[Records contained in a dataset]
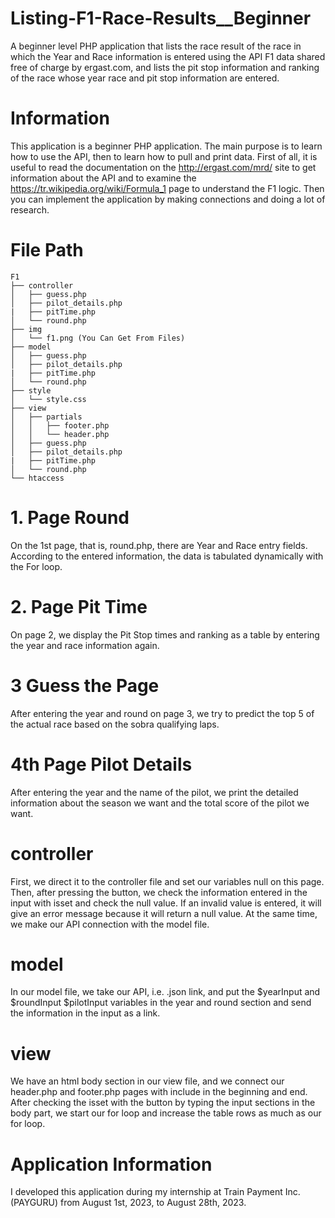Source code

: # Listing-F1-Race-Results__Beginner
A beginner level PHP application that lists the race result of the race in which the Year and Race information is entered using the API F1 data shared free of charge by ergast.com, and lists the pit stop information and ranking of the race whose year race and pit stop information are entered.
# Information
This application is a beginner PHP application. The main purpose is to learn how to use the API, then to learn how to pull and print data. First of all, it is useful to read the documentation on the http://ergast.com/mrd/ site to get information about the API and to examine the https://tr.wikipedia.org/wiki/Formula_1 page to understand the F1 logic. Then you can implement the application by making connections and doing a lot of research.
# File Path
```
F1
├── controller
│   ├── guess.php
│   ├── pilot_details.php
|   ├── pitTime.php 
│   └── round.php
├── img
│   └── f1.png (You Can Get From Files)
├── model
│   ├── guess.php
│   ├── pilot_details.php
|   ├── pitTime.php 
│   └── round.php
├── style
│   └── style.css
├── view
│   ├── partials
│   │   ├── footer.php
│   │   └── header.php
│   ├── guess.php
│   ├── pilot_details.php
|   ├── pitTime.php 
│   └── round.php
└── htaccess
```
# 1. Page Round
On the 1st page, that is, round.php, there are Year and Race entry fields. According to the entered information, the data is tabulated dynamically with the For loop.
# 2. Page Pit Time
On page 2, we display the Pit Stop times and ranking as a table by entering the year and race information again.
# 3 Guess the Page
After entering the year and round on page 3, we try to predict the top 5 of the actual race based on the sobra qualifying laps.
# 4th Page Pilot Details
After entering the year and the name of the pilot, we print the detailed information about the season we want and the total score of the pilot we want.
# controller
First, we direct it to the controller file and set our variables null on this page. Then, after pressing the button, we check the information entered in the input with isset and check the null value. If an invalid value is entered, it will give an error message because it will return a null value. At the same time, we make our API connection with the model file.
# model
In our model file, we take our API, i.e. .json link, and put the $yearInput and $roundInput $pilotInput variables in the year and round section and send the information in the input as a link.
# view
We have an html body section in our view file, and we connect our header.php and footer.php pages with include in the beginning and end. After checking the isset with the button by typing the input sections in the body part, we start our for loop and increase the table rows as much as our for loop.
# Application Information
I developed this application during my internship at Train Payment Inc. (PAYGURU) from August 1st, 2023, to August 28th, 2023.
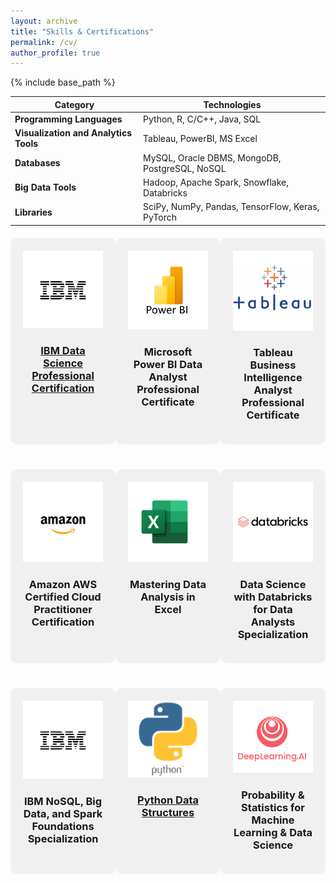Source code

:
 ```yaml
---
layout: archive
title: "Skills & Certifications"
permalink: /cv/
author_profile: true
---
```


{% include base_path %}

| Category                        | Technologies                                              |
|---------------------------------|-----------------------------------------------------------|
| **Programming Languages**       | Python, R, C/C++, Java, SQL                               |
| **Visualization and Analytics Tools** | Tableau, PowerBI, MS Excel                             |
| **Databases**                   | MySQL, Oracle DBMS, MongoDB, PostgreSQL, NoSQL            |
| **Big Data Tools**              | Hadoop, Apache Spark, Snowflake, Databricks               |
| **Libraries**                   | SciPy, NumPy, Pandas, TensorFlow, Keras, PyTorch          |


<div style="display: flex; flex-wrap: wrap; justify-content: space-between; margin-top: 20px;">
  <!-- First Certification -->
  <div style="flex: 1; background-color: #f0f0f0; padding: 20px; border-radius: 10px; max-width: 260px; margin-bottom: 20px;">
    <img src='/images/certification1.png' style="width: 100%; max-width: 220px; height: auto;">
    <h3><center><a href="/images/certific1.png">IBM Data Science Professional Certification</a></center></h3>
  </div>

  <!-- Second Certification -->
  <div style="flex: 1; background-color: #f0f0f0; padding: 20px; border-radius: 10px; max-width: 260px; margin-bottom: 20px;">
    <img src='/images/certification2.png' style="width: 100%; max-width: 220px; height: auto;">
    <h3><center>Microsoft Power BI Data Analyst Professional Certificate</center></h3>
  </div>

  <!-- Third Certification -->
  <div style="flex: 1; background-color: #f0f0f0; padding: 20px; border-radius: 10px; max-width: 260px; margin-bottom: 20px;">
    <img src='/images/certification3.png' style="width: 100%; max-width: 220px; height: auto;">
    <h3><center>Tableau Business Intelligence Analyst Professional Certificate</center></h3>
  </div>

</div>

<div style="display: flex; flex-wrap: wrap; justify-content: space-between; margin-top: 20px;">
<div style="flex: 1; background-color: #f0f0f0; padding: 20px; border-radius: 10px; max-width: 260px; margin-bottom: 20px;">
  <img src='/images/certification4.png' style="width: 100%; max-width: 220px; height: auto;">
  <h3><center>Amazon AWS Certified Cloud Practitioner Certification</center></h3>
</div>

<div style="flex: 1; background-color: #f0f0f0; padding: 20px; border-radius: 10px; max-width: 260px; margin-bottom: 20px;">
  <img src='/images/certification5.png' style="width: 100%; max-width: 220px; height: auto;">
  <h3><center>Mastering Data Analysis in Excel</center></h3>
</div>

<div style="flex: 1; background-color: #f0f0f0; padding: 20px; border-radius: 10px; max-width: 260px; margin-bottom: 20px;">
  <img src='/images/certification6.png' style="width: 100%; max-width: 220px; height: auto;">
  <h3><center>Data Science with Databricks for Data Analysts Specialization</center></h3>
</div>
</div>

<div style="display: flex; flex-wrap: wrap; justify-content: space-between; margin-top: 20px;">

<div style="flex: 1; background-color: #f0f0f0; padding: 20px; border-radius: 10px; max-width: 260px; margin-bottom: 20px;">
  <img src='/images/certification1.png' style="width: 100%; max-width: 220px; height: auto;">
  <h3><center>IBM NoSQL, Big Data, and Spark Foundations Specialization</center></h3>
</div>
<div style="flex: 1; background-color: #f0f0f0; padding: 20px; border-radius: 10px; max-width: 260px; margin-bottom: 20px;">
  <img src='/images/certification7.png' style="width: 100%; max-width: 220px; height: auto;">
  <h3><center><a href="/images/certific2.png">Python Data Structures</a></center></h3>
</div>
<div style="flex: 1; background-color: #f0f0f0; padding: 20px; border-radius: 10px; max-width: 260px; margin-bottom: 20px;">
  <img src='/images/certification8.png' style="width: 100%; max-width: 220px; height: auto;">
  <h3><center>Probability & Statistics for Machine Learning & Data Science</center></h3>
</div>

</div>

◆ Work task
Considering the records above, count the lines where the string "section" occurs and return that number alone.

◆ Reply
2